■ Directions ■
All lines in the records below that hold "footnotesize" are to be shown.

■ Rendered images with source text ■
*** Begin section ***

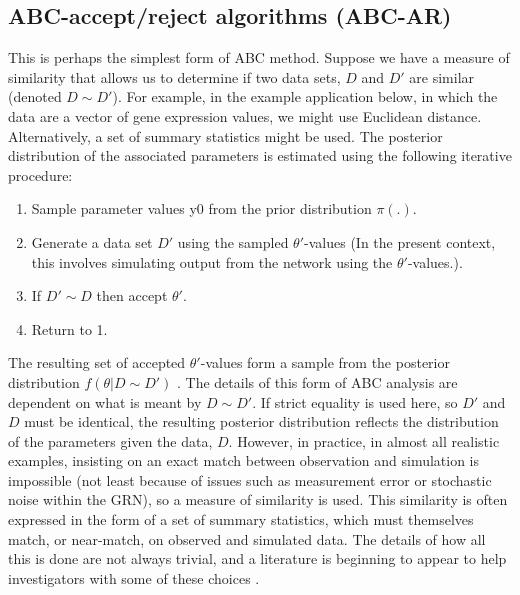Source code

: \subsection{ABC-accept/reject algorithms (ABC-AR)}
This is perhaps the simplest form of ABC method. Suppose we have a measure of similarity that allows us to determine if two data sets, $D$ and $D'$ are similar (denoted $D \sim D'$). For example, in the example application below, in which the data are a vector of gene expression values, we might use Euclidean distance. Alternatively, a set of summary statistics might be used. The posterior distribution of the associated parameters is estimated using the following iterative procedure:
\begin{enumerate}
    \item Sample parameter values y0 from the prior distribution $\pi(.)$.
    \item Generate a data set $D'$ using the sampled $\theta '$-values (In the present context, this involves simulating output from the network using the $\theta '$-values.).
    \item If $D' \sim D$ then accept $\theta '$. 
    \item Return to 1.
\end{enumerate}

The resulting set of accepted $\theta '$-values form a sample from the posterior distribution $f(\theta | D\sim D')$ \cite{ripley82,rubin84, tavare97}. The details of this form of ABC analysis are dependent on what is meant by $D \sim D'$. If strict equality is used here, so $D'$ and $D$ must be identical, the resulting posterior distribution reflects the distribution of the parameters given the data, $D$. However, in practice, in almost all realistic examples, insisting on an exact match between observation and simulation is impossible (not least because of issues such as measurement error or stochastic noise within the GRN), so a measure of similarity is used. This similarity is often expressed in the form of a set of summary statistics, which must themselves match, or near-match, on observed and simulated data. The details of how all this is done are not always trivial, and a literature is beginning to appear to help investigators with some of these choices \cite{joyce08, nunes10, jung11}.

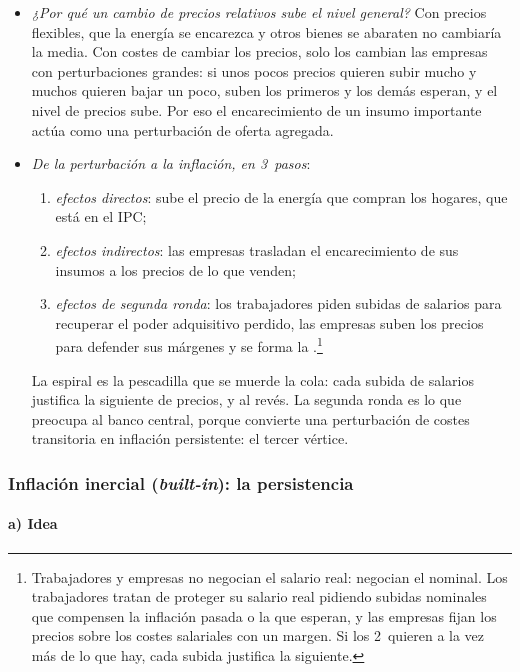 \documentclass[11pt]{article}
\begin{document}
\begin{itemize}
\item \emph{¿Por qué un cambio de precios relativos sube el nivel general?} Con precios flexibles, que la energía se encarezca y otros bienes se abaraten no cambiaría la media. Con costes de cambiar los precios, solo los cambian las empresas con perturbaciones grandes: si unos pocos precios quieren subir mucho y muchos quieren bajar un poco, suben los primeros y los demás esperan, y el nivel de precios sube\nocite{BallMankiw1995Relative}. Por eso el encarecimiento de un insumo importante actúa como una perturbación de oferta agregada.
\item \emph{De la perturbación a la inflación, en 3~pasos}\nocite{BdE2022InformeAnual2021}:
  \begin{enumerate}
  \item \emph{efectos directos}: sube el precio de la energía que compran los hogares, que está en el IPC;
  \item \emph{efectos indirectos}: las empresas trasladan el encarecimiento de sus insumos a los precios de lo que venden;
  \item \emph{efectos de segunda ronda}: los trabajadores piden subidas de salarios para recuperar el poder adquisitivo perdido, las empresas suben los precios para defender sus márgenes y se forma la .\footnote{Trabajadores y empresas no negocian el salario real: negocian el nominal. Los trabajadores tratan de proteger su salario real pidiendo subidas nominales que compensen la inflación pasada o la que esperan, y las empresas fijan los precios sobre los costes salariales con un margen. Si los 2~quieren a la vez más de lo que hay, cada subida justifica la siguiente.}
  \end{enumerate}
  La espiral es la pescadilla que se muerde la cola: cada subida de salarios justifica la siguiente de precios, y al revés. La segunda ronda es lo que preocupa al banco central, porque convierte una perturbación de costes transitoria en inflación persistente: el tercer vértice.
\end{itemize}

\subsubsection{Inflación inercial (\emph{built-in}): la persistencia}\label{sec:inercia}

\paragraph{a) Idea}
\end{document}
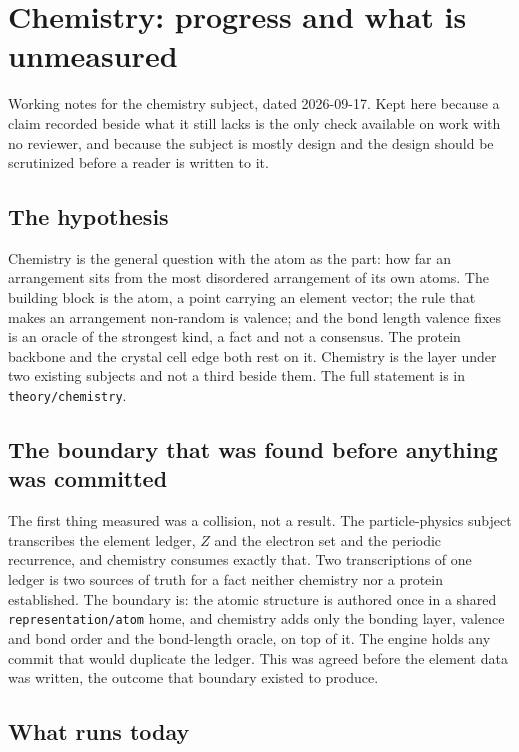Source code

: \chapter{Chemistry: progress and what is unmeasured}

Working notes for the chemistry subject, dated 2026-09-17. Kept here because a claim recorded beside
what it still lacks is the only check available on work with no reviewer, and because the subject is
mostly design and the design should be scrutinized before a reader is written to it.

\section*{The hypothesis}

Chemistry is the general question with the atom as the part: how far an arrangement sits from the most
disordered arrangement of its own atoms. The building block is the atom, a point carrying an element
vector; the rule that makes an arrangement non-random is valence; and the bond length valence fixes is
an oracle of the strongest kind, a fact and not a consensus. The protein backbone and the crystal
cell edge both rest on it. Chemistry is the layer under two existing subjects and not a third
beside them. The full statement is in \texttt{theory/chemistry}.

\section*{The boundary that was found before anything was committed}

The first thing measured was a collision, not a result. The particle-physics subject transcribes the
element ledger, \(Z\) and the electron set and the periodic recurrence, and chemistry consumes exactly
that. Two transcriptions of one ledger is two sources of truth for a fact neither chemistry nor a
protein established. The boundary is: the atomic structure is authored once in a shared
\texttt{representation/atom} home, and chemistry adds only the bonding layer, valence and bond order
and the bond-length oracle, on top of it. The engine holds any commit that would duplicate the
ledger. This was agreed before the element data was written, the outcome that boundary
existed to produce.

\section*{What runs today}

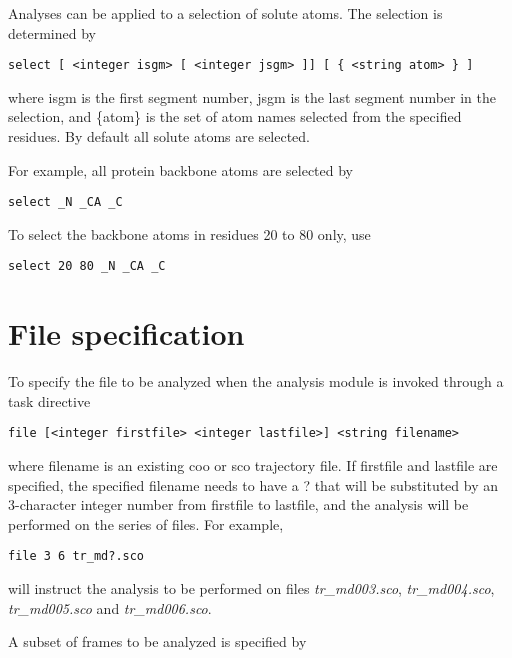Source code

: Analyses can be applied to a selection of solute atoms. The selection
is determined by

\begin{verbatim}
select [ <integer isgm> [ <integer jsgm> ]] [ { <string atom> } ]
\end{verbatim}

where {\rm isgm} is the first segment number, {\rm jsgm} is the last 
segment number in the selection, and {\rm \{atom\}} is the set of atom
names selected from the specified residues. By default all solute
atoms are selected.
\par
For example, all protein backbone atoms are selected by

\begin{verbatim}
select _N _CA _C
\end{verbatim}

To select the backbone atoms in residues 20 to 80 only, use

\begin{verbatim}
select 20 80 _N _CA _C
\end{verbatim}

\section{File specification}

To specify the file to be analyzed when the analysis module is
invoked through a task directive

\begin{verbatim}
file [<integer firstfile> <integer lastfile>] <string filename>
\end{verbatim}

where {\rm filename} is an existing {\rm coo} or {\rm sco} trajectory file.
If {\rm firstfile} and {\rm lastfile} are specified, the specified
{\rm filename} needs to have a {\rm ?} that will be substituted by
an 3-character integer number from {\rm firstfile} to {\rm lastfile},
and the analysis will be performed on the series of files.
For example,

\begin{verbatim}
file 3 6 tr_md?.sco
\end{verbatim}

will instruct the analysis to be performed on files {\it tr\_md003.sco},
{\it tr\_md004.sco}, {\it tr\_md005.sco} and {\it tr\_md006.sco}.

\par
A subset of frames to be analyzed is specified by

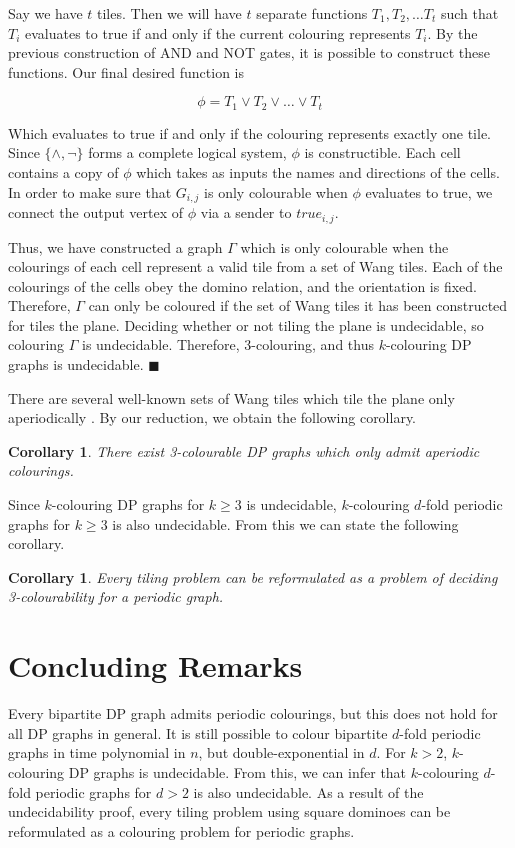 \documentclass[letterpaper]{article}
\newtheorem{corollary}[theorem]{Corollary}
\begin{document}
Say we have $t$ tiles. Then we will have $t$ separate functions $T_1, T_2, \ldots T_t$ such that $T_i$ evaluates to true if and only if the current colouring represents $T_i$. By the previous construction of AND and NOT gates, it is possible to construct these functions. Our final desired function is

\[ \phi = T_1 \vee T_2 \vee \ldots \vee T_t\]

Which evaluates to true if and only if the colouring represents exactly one tile.
Since $\{ \wedge, \neg \}$ forms a complete logical system, $\phi$ is constructible.
Each cell contains a copy of $\phi$ which takes as inputs the names and directions of the cells.
In order to make sure that $G_{i,j}$ is only colourable when $\phi$ evaluates to true, we connect the output vertex of $\phi$ via a sender to \emph{$true_{i,j}$}.

Thus, we have constructed a graph $\Gamma$ which is only colourable when the colourings of each cell represent a valid tile from a set of Wang tiles.
Each of the colourings of the cells obey the domino relation, and the orientation is fixed.
Therefore, $\Gamma$ can only be coloured if the set of Wang tiles it has been constructed for tiles the plane.
Deciding whether or not tiling the plane is undecidable, so colouring $\Gamma$ is undecidable.
Therefore, 3-colouring, and thus $k$-colouring DP graphs is undecidable. $\blacksquare$

There are several well-known sets of Wang tiles which tile the plane only aperiodically \cite{CulikII95}. By our reduction, we obtain the following corollary.

\begin{corollary}
There exist 3-colourable DP graphs which only admit aperiodic colourings.
\end{corollary}

Since $k$-colouring DP graphs for $k \geq 3$ is undecidable, $k$-colouring $d$-fold periodic graphs for $k \geq 3$ is also undecidable.
From this we can state the following corollary.

\begin{corollary}
Every tiling problem can be reformulated as a problem of deciding 3-colourability for a periodic graph.
\end{corollary}

\section{Concluding Remarks}
Every bipartite DP graph admits periodic colourings, but this does not hold for all DP graphs in general.
It is still possible to colour bipartite $d$-fold periodic graphs in time polynomial in $n$, but double-exponential in $d$.
For $k > 2$, $k$-colouring DP graphs is undecidable.
From this, we can infer that $k$-colouring $d$-fold periodic graphs for $d > 2$ is also undecidable.
As a result of the undecidability proof, every tiling problem using square dominoes can be reformulated as a colouring problem for periodic graphs.
\end{document}
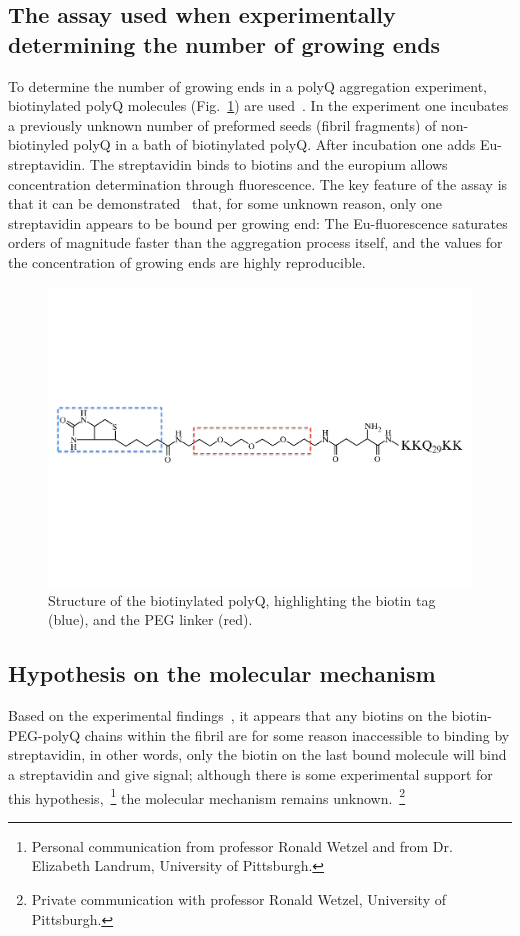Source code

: \documentclass[a4paper,11pt,floatfix,authordate1-4,twocolumn]{revtex4-1}
\begin{document}
\subsection{The assay used when experimentally determining the number of growing ends}
To determine the number of growing ends in a polyQ aggregation experiment,
biotinylated polyQ molecules (Fig.~\ref{Fig:sketch}) are used~\cite{bhattacharyya:2005a,onuallain:2006a}.
%
In the experiment one incubates a previously unknown number of preformed seeds (fibril fragments)
of non-biotinyled polyQ in a bath of biotinylated polyQ.
%
After incubation one adds Eu-streptavidin.
The streptavidin binds to biotins and
the europium allows concentration determination through fluorescence.
%
The key feature of the assay is that it can be demonstrated~\cite{onuallain:2006a}
that, for some unknown reason, only one streptavidin appears to be bound per growing end:
The Eu-fluorescence saturates orders of magnitude faster than the aggregation
process itself, and the values for the concentration of growing ends
are highly reproducible.
%
\begin{figure}[!htb]
\centering
\includegraphics[width=\columnwidth]{../Figs/biotinylatedPolyQ_2.pdf}
\caption{\label{Fig:sketch}\footnotesize
Structure of the biotinylated polyQ,
highlighting the biotin tag (blue), and
the PEG linker (red).
}
\end{figure}


\subsection{Hypothesis on the molecular mechanism}
Based on the experimental findings~\cite{bhattacharyya:2005a,onuallain:2006a}, it appears that
any biotins on the biotin-PEG-polyQ chains within the fibril are for some reason inaccessible to binding by streptavidin,
in other words, only the biotin on the last bound molecule will bind a streptavidin and give signal;
although there is some experimental support for this hypothesis,~\footnote{
Personal communication from professor Ronald Wetzel
and from Dr. Elizabeth Landrum, University of Pittsburgh.
}
the molecular mechanism remains unknown.~\footnote{
Private communication with professor Ronald Wetzel, University of Pittsburgh.
}
%
\end{document}
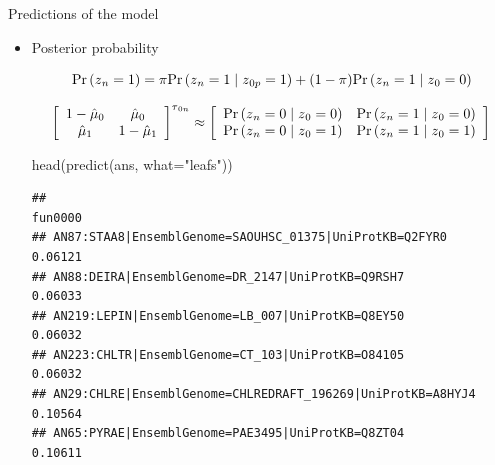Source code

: \documentclass[9pt,handout,ignorenonframetext,]{beamer}
\newenvironment{Shaded}{\begin{snugshade}}{\end{snugshade}}
\newcommand{\KeywordTok}[1]{\textcolor[rgb]{0.94,0.87,0.69}{#1}}
\newcommand{\DataTypeTok}[1]{\textcolor[rgb]{0.87,0.87,0.75}{#1}}
\newcommand{\StringTok}[1]{\textcolor[rgb]{0.80,0.58,0.58}{#1}}
\newcommand{\NormalTok}[1]{\textcolor[rgb]{0.80,0.80,0.80}{#1}}
\renewcommand{\Pr}[1]{{\mbox{Pr}\left(#1\right) }}
\newcommand{\Prcond}[2]{{\mbox{Pr}\left(#1\vphantom{#2}\;\right|\left.\vphantom{#1}#2\right)}}
\newcommand{\ann}{z{}} %
\newcommand{\geodesic}{\tau{}}
\begin{document}
\begin{frame}[fragile,t]{Predictions of the model}

\begin{itemize}
\item
  Posterior probability\pause

  \[
  \Pr{\ann_{n} = 1} = %
  \pi \Prcond{\ann_{n} = 1}{\ann_{0p} = 1} + 
  (1 - \pi) \Prcond{\ann_{n} = 1}{\ann_{0} = 0}
  \]

  \pause

  \[
  \left[\begin{array}{cc}
  1 - \hat\mu_0 &  \hat\mu_0 \\
  \hat\mu_1 &  1 - \hat\mu_1
  \end{array}
  \right]^{\geodesic_{0n}}
  \approx 
  \left[\begin{array}{cc}
  \Prcond{\ann_n = 0}{\ann_0 = 0} & \Prcond{\ann_n = 1}{\ann_0 = 0} \\
  \Prcond{\ann_n = 0}{\ann_0 = 1} & \Prcond{\ann_n = 1}{\ann_0 = 1}
  \end{array}
  \right]
  \]

  \pause

  \footnotesize

\begin{Shaded}
\begin{Highlighting}[]
\KeywordTok{head}\NormalTok{(}\KeywordTok{predict}\NormalTok{(ans, }\DataTypeTok{what=}\StringTok{"leafs"}\NormalTok{))}
\end{Highlighting}
\end{Shaded}

\begin{verbatim}
##                                                             fun0000
## AN87:STAA8|EnsemblGenome=SAOUHSC_01375|UniProtKB=Q2FYR0     0.06121
## AN88:DEIRA|EnsemblGenome=DR_2147|UniProtKB=Q9RSH7           0.06033
## AN219:LEPIN|EnsemblGenome=LB_007|UniProtKB=Q8EY50           0.06032
## AN223:CHLTR|EnsemblGenome=CT_103|UniProtKB=O84105           0.06032
## AN29:CHLRE|EnsemblGenome=CHLREDRAFT_196269|UniProtKB=A8HYJ4 0.10564
## AN65:PYRAE|EnsemblGenome=PAE3495|UniProtKB=Q8ZT04           0.10611
\end{verbatim}

  \normalsize
\end{itemize}

\end{frame}
\end{document}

*** End section ***

■ Response to the task ■
\caption{\label{Fig:sketch}\footnotesize
  \footnotesize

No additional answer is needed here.